Following a good general election campaign, led by a resurgent Micheál Martin, the Fianna Fáil party will be facing a conundrum that could make or break it as the distinct entity it wishes to remain relative to Fine Gael. Government stability is needed and serious moral pressure is being put on Fianna Fáil to either go into coalition with the old enemy or to back a minority Fine Gael-led government.
Both parties promised that they would not coalesce with one another, but the national interest demands that they come to some sort of arrangement. Apart from the parties’ most diehard supporters, who want to maintain their now outmoded distinct tribal identity, members of the public would have no problem with the two breaking these promises as their policies are almost identical and the era of Civil War politics is well and truly over.

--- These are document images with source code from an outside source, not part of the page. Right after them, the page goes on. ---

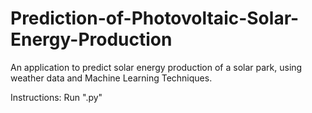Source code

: # Prediction-of-Photovoltaic-Solar-Energy-Production


An application to predict solar energy production of a solar park, using weather data and Machine Learning Techniques.


Instructions:
Run ".py"
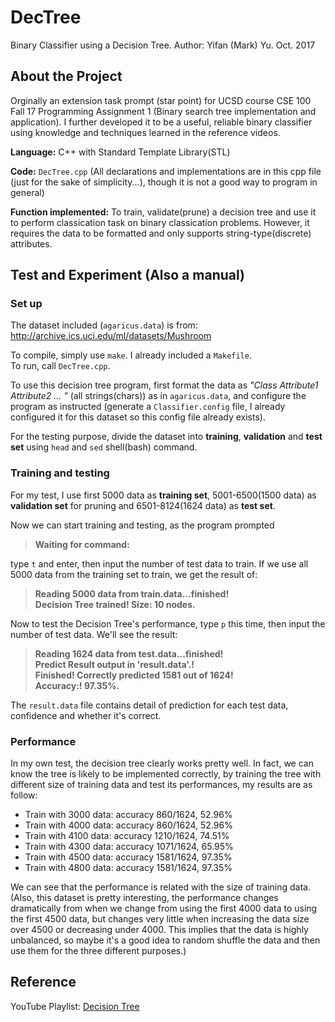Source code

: # DecTree
Binary Classifier using a Decision Tree.
Author: Yifan (Mark) Yu.
Oct. 2017

## About the Project
Orginally an extension task prompt (star point) for UCSD course CSE 100 Fall 17 Programming Assignment 1 (Binary search tree implementation and application). I further developed it to be a useful, reliable binary classifier using knowledge and techniques learned in the reference videos.

**Language:** C++ with Standard Template Library(STL)

**Code:** `DecTree.cpp` (All declarations and implementations are in this cpp file (just for the sake of simplicity...), though it is not a good way to program in general)

**Function implemented:** To train, validate(prune) a decision tree and use it to perform classication task on binary classication problems. However, it requires the data to be formatted and only supports string-type(discrete) attributes.

## Test and Experiment (Also a manual)
### Set up
The dataset included (`agaricus.data`) is from: http://archive.ics.uci.edu/ml/datasets/Mushroom

To compile, simply use `make`. I already included a `Makefile`.  
To run, call `DecTree.cpp`.

To use this decision tree program, first format the data as *"Class Attribute1 Attribute2 ... "* (all strings(chars)) as in `agaricus.data`, and configure the program as instructed (generate a `Classifier.config` file, I already configured it for this dataset so this config file already exists).

For the testing purpose, divide the dataset into **training**, **validation** and **test set** using `head` and `sed` shell(bash) command.

### Training and testing
For my test, I use first 5000 data as **training set**, 5001-6500(1500 data) as **validation set** for pruning and 6501-8124(1624 data) as **test set**.

Now we can start training and testing, as the program prompted 
> **Waiting for command:**

type `t` and enter, then input the number of test data to train. 
If we use all 5000 data from the training set to train, we get the result of: 

> **Reading 5000 data from train.data...finished!**  
**Decision Tree trained! Size: 10 nodes.**

Now to test the Decision Tree's performance, type `p` this time, then input the number of test data. We'll see the result: 
> **Reading 1624 data from test.data...finished!  
Predict Result output in 'result.data'.!  
Finished! Correctly predicted 1581 out of 1624!  
Accuracy:! 97.35\%.**

The `result.data` file contains detail of prediction for each test data, confidence and whether it's correct.

### Performance
In my own test, the decision tree clearly works pretty well. In fact, we can know the tree is likely to be implemented correctly, by training the tree with different size of training data and test its performances, my results are as follow:
- Train with 3000 data: accuracy 860/1624, 52.96%
- Train with 4000 data: accuracy 860/1624, 52.96%
- Train with 4100 data: accuracy 1210/1624, 74.51%
- Train with 4300 data: accuracy 1071/1624, 65.95%
- Train with 4500 data: accuracy 1581/1624, 97.35%
- Train with 4800 data: accuracy 1581/1624, 97.35%

We can see that the performance is related with the size of training data.  
(Also, this dataset is pretty interesting, the performance changes dramatically from when we change from using the first 4000 data to using the first 4500 data, but changes very little when increasing the data size over 4500 or decreasing under 4000. This implies that the data is highly unbalanced, so maybe it's a good idea to random shuffle the data and then use them for the three different purposes.)

## Reference
YouTube Playlist: [Decision Tree](https://www.youtube.com/playlist?list=PLBv09BD7ez_4temBw7vLA19p3tdQH6FYO)
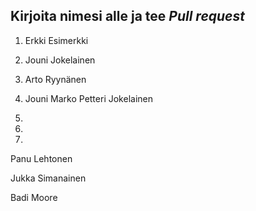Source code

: ## Kirjoita nimesi alle ja tee *Pull request*
1. Erkki Esimerkki
2. Jouni Jokelainen

3. Arto Ryynänen

3. Jouni Marko Petteri Jokelainen

4.
5.
6.









Panu Lehtonen

  Jukka Simanainen

Badi Moore


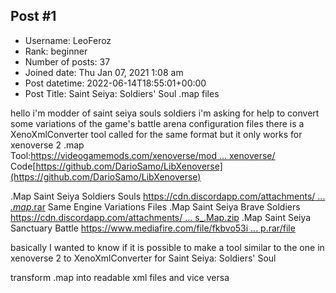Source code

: ## Post #1
- Username: LeoFeroz
- Rank: beginner
- Number of posts: 37
- Joined date: Thu Jan 07, 2021 1:08 am
- Post datetime: 2022-06-14T18:55:01+00:00
- Post Title: Saint Seiya: Soldiers' Soul .map files

hello i'm modder of saint seiya souls soldiers i'm asking for help to convert some variations of the game's battle arena configuration files there is a XenoXmlConverter tool called for the same format but it only works for xenoverse 2 .map     
Tool:[https://videogamemods.com/xenoverse/mod ... xenoverse/](https://videogamemods.com/xenoverse/mods/xenoxmlconverter-libxenoverse/) Code[https://github.com/DarioSamo/LibXenoverse](https://github.com/DarioSamo/LibXenoverse)


.Map Saint Seiya Soldiers Souls
[https://cdn.discordapp.com/attachments/ ... _.map_.rar](https://cdn.discordapp.com/attachments/986341454324596826/986341493176418304/Saint_Seiya_.map_.rar)
Same Engine Variations Files
.Map Saint Seiya Brave Soldiers
[https://cdn.discordapp.com/attachments/ ... s_.Map.zip](https://cdn.discordapp.com/attachments/986341454324596826/986344341305978930/Saint_Seiya_Brave_Soldiers_.Map.zip)
.Map Saint Seiya Sanctuary Battle
[https://www.mediafire.com/file/fkbvo53i ... p.rar/file](https://www.mediafire.com/file/fkbvo53isvkp57x/Saint_Seiya_Sanctuary_Battle_.Map.rar/file)

basically I wanted to know if it is possible to make a tool similar to the one in xenoverse 2 to XenoXmlConverter for Saint Seiya: Soldiers' Soul

transform .map into readable xml files and vice versa
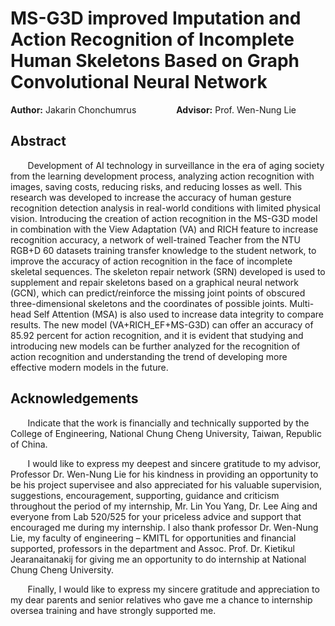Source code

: # MS-G3D improved Imputation and Action Recognition of Incomplete Human Skeletons Based on Graph Convolutional Neural Network
**Author:** Jakarin Chonchumrus      **Advisor:** Prof. Wen-Nung Lie

## Abstract
&nbsp;&nbsp;&nbsp;&nbsp;&nbsp;&nbsp; Development of AI technology in surveillance in the era of aging society from the learning development process, analyzing action recognition with images, saving costs, reducing risks, and reducing losses as well. This research was developed to increase the accuracy of human gesture recognition detection analysis in real-world conditions with limited physical vision. Introducing the creation of action recognition in the MS-G3D model in combination with the View Adaptation (VA) and RICH feature to increase recognition accuracy, a network of well-trained Teacher from the NTU RGB+D 60 datasets training transfer knowledge to the student network, to improve the accuracy of action recognition in the face of incomplete skeletal sequences. The skeleton repair network (SRN) developed is used to supplement and repair skeletons based on a graphical neural network (GCN), which can predict/reinforce the missing joint points of obscured three-dimensional skeletons and the coordinates of possible joints. Multi-head Self Attention (MSA) is also used to increase data integrity to compare results. The new model (VA+RICH_EF+MS-G3D) can offer an accuracy of 85.92 percent for action recognition, and it is evident that studying and introducing new models can be further analyzed for the recognition of action recognition and understanding the trend of developing more effective modern models in the future.

## Acknowledgements
&nbsp;&nbsp;&nbsp;&nbsp;&nbsp;&nbsp; Indicate that the work is financially and technically supported by the College of Engineering, National Chung Cheng University, Taiwan, Republic of China.

&nbsp;&nbsp;&nbsp;&nbsp;&nbsp;&nbsp; I would like to express my deepest and sincere gratitude to my advisor, Professor Dr. Wen-Nung Lie for his kindness in providing an opportunity to be his project supervisee and also appreciated for his valuable supervision, suggestions, encouragement, supporting, guidance and criticism throughout the period of my internship, Mr. Lin You Yang, Dr. Lee Aing and everyone from Lab 520/525 for your priceless advice and support that encouraged me during my internship. I also thank professor Dr. Wen-Nung Lie, my faculty of engineering – KMITL for opportunities and financial supported, professors in the department and Assoc. Prof. Dr. Kietikul Jearanaitanakij for giving me an opportunity to do internship at National Chung Cheng University.

&nbsp;&nbsp;&nbsp;&nbsp;&nbsp;&nbsp; Finally, I would like to express my sincere gratitude and appreciation to my dear parents and senior relatives who gave me a chance to internship oversea training and have strongly supported me.

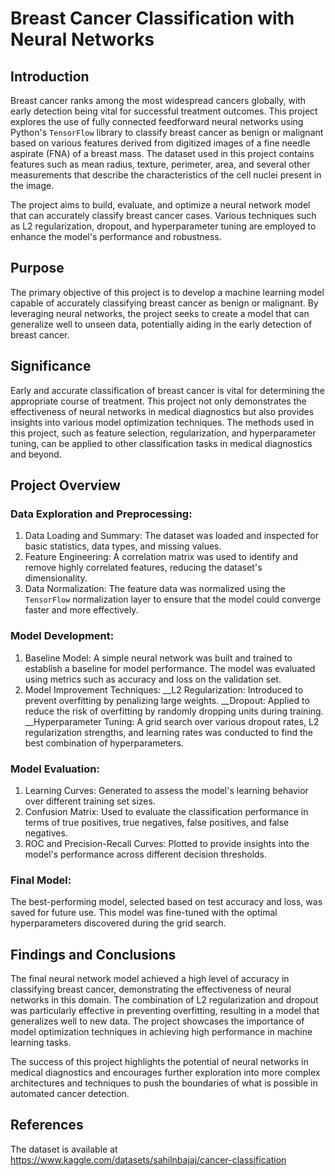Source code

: # Breast Cancer Classification with Neural Networks

## Introduction
Breast cancer ranks among the most widespread cancers globally, with early detection being vital for successful treatment outcomes. This project explores the use of fully connected feedforward neural networks using Python's `TensorFlow` library to classify breast cancer as benign or malignant based on various features derived from digitized images of a fine needle aspirate (FNA) of a breast mass. The dataset used in this project contains features such as mean radius, texture, perimeter, area, and several other measurements that describe the characteristics of the cell nuclei present in the image.

The project aims to build, evaluate, and optimize a neural network model that can accurately classify breast cancer cases. Various techniques such as L2 regularization, dropout, and hyperparameter tuning are employed to enhance the model's performance and robustness.

## Purpose
The primary objective of this project is to develop a machine learning model capable of accurately classifying breast cancer as benign or malignant. By leveraging neural networks, the project seeks to create a model that can generalize well to unseen data, potentially aiding in the early detection of breast cancer.

## Significance
Early and accurate classification of breast cancer is vital for determining the appropriate course of treatment. This project not only demonstrates the effectiveness of neural networks in medical diagnostics but also provides insights into various model optimization techniques. The methods used in this project, such as feature selection, regularization, and hyperparameter tuning, can be applied to other classification tasks in medical diagnostics and beyond.

## Project Overview
### Data Exploration and Preprocessing:
1. Data Loading and Summary: The dataset was loaded and inspected for basic statistics, data types, and missing values.
2. Feature Engineering: A correlation matrix was used to identify and remove highly correlated features, reducing the dataset's dimensionality.
3. Data Normalization: The feature data was normalized using the `TensorFlow` normalization layer to ensure that the model could converge faster and more effectively.

### Model Development:
1. Baseline Model: A simple neural network was built and trained to establish a baseline for model performance. The model was evaluated using metrics such as accuracy and loss on the validation set.
2. Model Improvement Techniques:
   __L2 Regularization: Introduced to prevent overfitting by penalizing large weights.
   __Dropout: Applied to reduce the risk of overfitting by randomly dropping units during training.
   __Hyperparameter Tuning: A grid search over various dropout rates, L2 regularization strengths, and learning rates was conducted to find the best combination of hyperparameters.
    
### Model Evaluation:
1. Learning Curves: Generated to assess the model's learning behavior over different training set sizes.
2. Confusion Matrix: Used to evaluate the classification performance in terms of true positives, true negatives, false positives, and false negatives.
3. ROC and Precision-Recall Curves: Plotted to provide insights into the model's performance across different decision thresholds.

### Final Model:
The best-performing model, selected based on test accuracy and loss, was saved for future use. This model was fine-tuned with the optimal hyperparameters discovered during the grid search.

## Findings and Conclusions
The final neural network model achieved a high level of accuracy in classifying breast cancer, demonstrating the effectiveness of neural networks in this domain. The combination of L2 regularization and dropout was particularly effective in preventing overfitting, resulting in a model that generalizes well to new data. The project showcases the importance of model optimization techniques in achieving high performance in machine learning tasks.

The success of this project highlights the potential of neural networks in medical diagnostics and encourages further exploration into more complex architectures and techniques to push the boundaries of what is possible in automated cancer detection.

## References
The dataset is available at https://www.kaggle.com/datasets/sahilnbajaj/cancer-classification
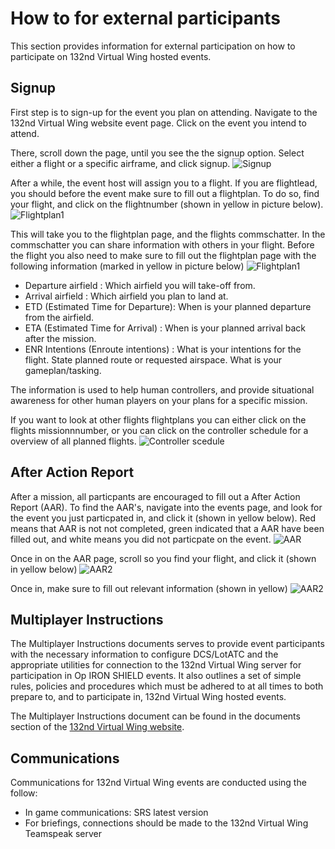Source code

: # How to for external participants

This section provides information for external participation on how to participate on 132nd Virtual Wing hosted events.

## Signup
First step is to sign-up for the event you plan on attending. Navigate to the 132nd Virtual Wing website event page. Click on the event you intend to attend.

There, scroll down the page, until you see the the signup option. Select either a flight or a specific airframe, and click signup.
![Signup](/ATRM_Brief/Pictures/Signup.PNG)


After a while, the event host will assign you to a flight. If you are flightlead, you should before the event make sure to fill out a flightplan. To do so, find your flight, and click on the flightnumber (shown in yellow in picture below).
![Flightplan1](/ATRM_Brief/Pictures/Flightplan1.PNG)


This will take you to the flightplan page, and the flights commschatter. In the commschatter you can share information with others in your flight. Before the flight you also need to make sure to fill out
the flightplan page with the following information (marked in yellow in picture below)
![Flightplan1](/ATRM_Brief/Pictures/Flightplan2.PNG)
- Departure airfield : Which airfield you will take-off from.
- Arrival airfield :  Which airfield you plan to land at.
- ETD (Estimated Time for Departure): When is your planned departure from the airfield.
- ETA (Estimated Time for Arrival) :  When is your planned arrival back after the mission.
- ENR Intentions  (Enroute intentions) :  What is your intentions for the flight.  State planned route or requested airspace. What is your gameplan/tasking.

The information is used to help human controllers, and provide situational awareness for other human players on your plans for a specific mission.



If you want to look at other flights flightplans you can either click on the flights missionnnumber, or you can click on the controller schedule for a overview of all planned flights.
![Controller scedule](/ATRM_Brief/Pictures/Controllers.PNG)



## After Action Report
After a mission, all particpants are encouraged to fill out a After Action Report (AAR). To find the AAR's, navigate into the events page, and look for the event you just particpated in, and click it (shown in yellow below).
Red means that AAR is not not completed, green indicated that a AAR have been filled out, and white means you did not particpate on the event.
![AAR](/ATRM_Brief/Pictures/AAR.PNG)

Once in on the AAR page, scroll so you find your flight, and click it (shown in yellow below)
![AAR2](/ATRM_Brief/Pictures/AAR3.PNG)

Once in, make sure to fill out relevant information (shown in yellow)
![AAR2](/ATRM_Brief/Pictures/AAR2.PNG)

## Multiplayer Instructions
The Multiplayer Instructions documents serves to provide event participants with the necessary information to configure DCS/LotATC and the appropriate utilities for connection to the 132nd Virtual Wing server for participation in Op IRON SHIELD events. It also outlines a set of simple rules, policies and procedures which must be adhered to at all times to both prepare to, and to participate in, 132nd Virtual Wing hosted events.

The Multiplayer Instructions document can be found in the documents section of the [132nd Virtual Wing website](http://www.132virtualwing.org/index.php/page/documents).

## Communications
Communications for 132nd Virtual Wing events are conducted using the follow:
* In game communications: SRS latest version
* For briefings, connections should be made to the 132nd Virtual Wing Teamspeak server 
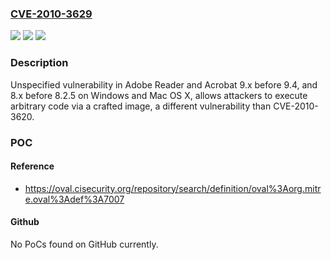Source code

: ### [CVE-2010-3629](https://cve.mitre.org/cgi-bin/cvename.cgi?name=CVE-2010-3629)
![](https://img.shields.io/static/v1?label=Product&message=n%2Fa&color=blue)
![](https://img.shields.io/static/v1?label=Version&message=n%2Fa&color=blue)
![](https://img.shields.io/static/v1?label=Vulnerability&message=n%2Fa&color=brighgreen)

### Description

Unspecified vulnerability in Adobe Reader and Acrobat 9.x before 9.4, and 8.x before 8.2.5 on Windows and Mac OS X, allows attackers to execute arbitrary code via a crafted image, a different vulnerability than CVE-2010-3620.

### POC

#### Reference
- https://oval.cisecurity.org/repository/search/definition/oval%3Aorg.mitre.oval%3Adef%3A7007

#### Github
No PoCs found on GitHub currently.

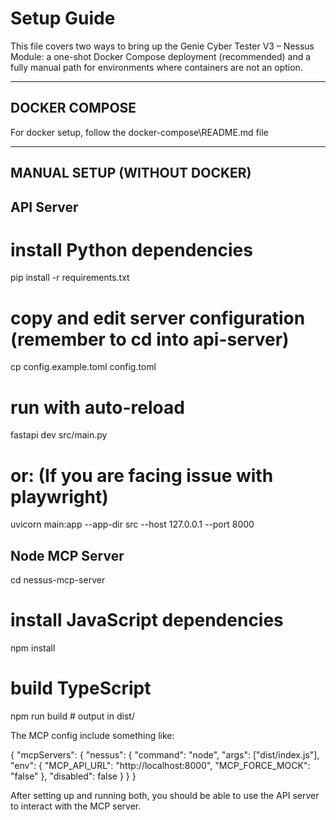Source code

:# Setup Guide

This file covers two ways to bring up the Genie Cyber Tester V3 – Nessus Module: a one-shot Docker Compose deployment (recommended) and a fully manual path for environments where containers are not an option.

---------------------------------------------------------------------------
DOCKER COMPOSE
---------------------------------------------------------------------------

For docker setup, follow the docker-compose\README.md file

---------------------------------------------------------------------------
MANUAL SETUP (WITHOUT DOCKER)
---------------------------------------------------------------------------

API Server
-----------------

   # install Python dependencies
   pip install -r requirements.txt

   # copy and edit server configuration (remember to cd into api-server)
   cp config.example.toml config.toml

   # run with auto-reload
   fastapi dev src/main.py

   # or: (If you are facing issue with playwright)
   uvicorn main:app --app-dir src --host 127.0.0.1 --port 8000

Node MCP Server
---------------

   cd nessus-mcp-server

   # install JavaScript dependencies
   npm install

   # build TypeScript
   npm run build                      # output in dist/

The MCP config include something like:

   {
     "mcpServers": {
       "nessus": {
         "command": "node",
         "args": ["dist/index.js"],
         "env": {
           "MCP_API_URL": "http://localhost:8000",
           "MCP_FORCE_MOCK": "false"
         },
         "disabled": false
       }
     }
   }

After setting up and running both, you should be able to use the API server to interact with the MCP server.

It is easy to understand why Fianna Fáil would still have difficulty forming an association with Fine Gael if they are entering it as the junior partner. They would risk losing their distinct identity – one that has been rehabilitated somewhat, and with considerable difficulty, under the stewardship of Micheál Martin during the 2016 general election campaign and is still a work in progress to bring the party back to the levels of influence it enjoyed for so long until the Celtic Tiger era went from boom to bust.
The stint in opposition has helped and, if they are browbeaten into supporting a Fine Gael-led government, the prime opposition party platform will be taken over by Fianna Fáil’s nemesis, Sinn Féin. Micheál Martin is truly between a rock and a hard place as he wrestles with what to do about this.
In the past, Fianna Fáil often put the party before the country. In the current instance, the country needs to come first, as must be the case for Fine Gael also.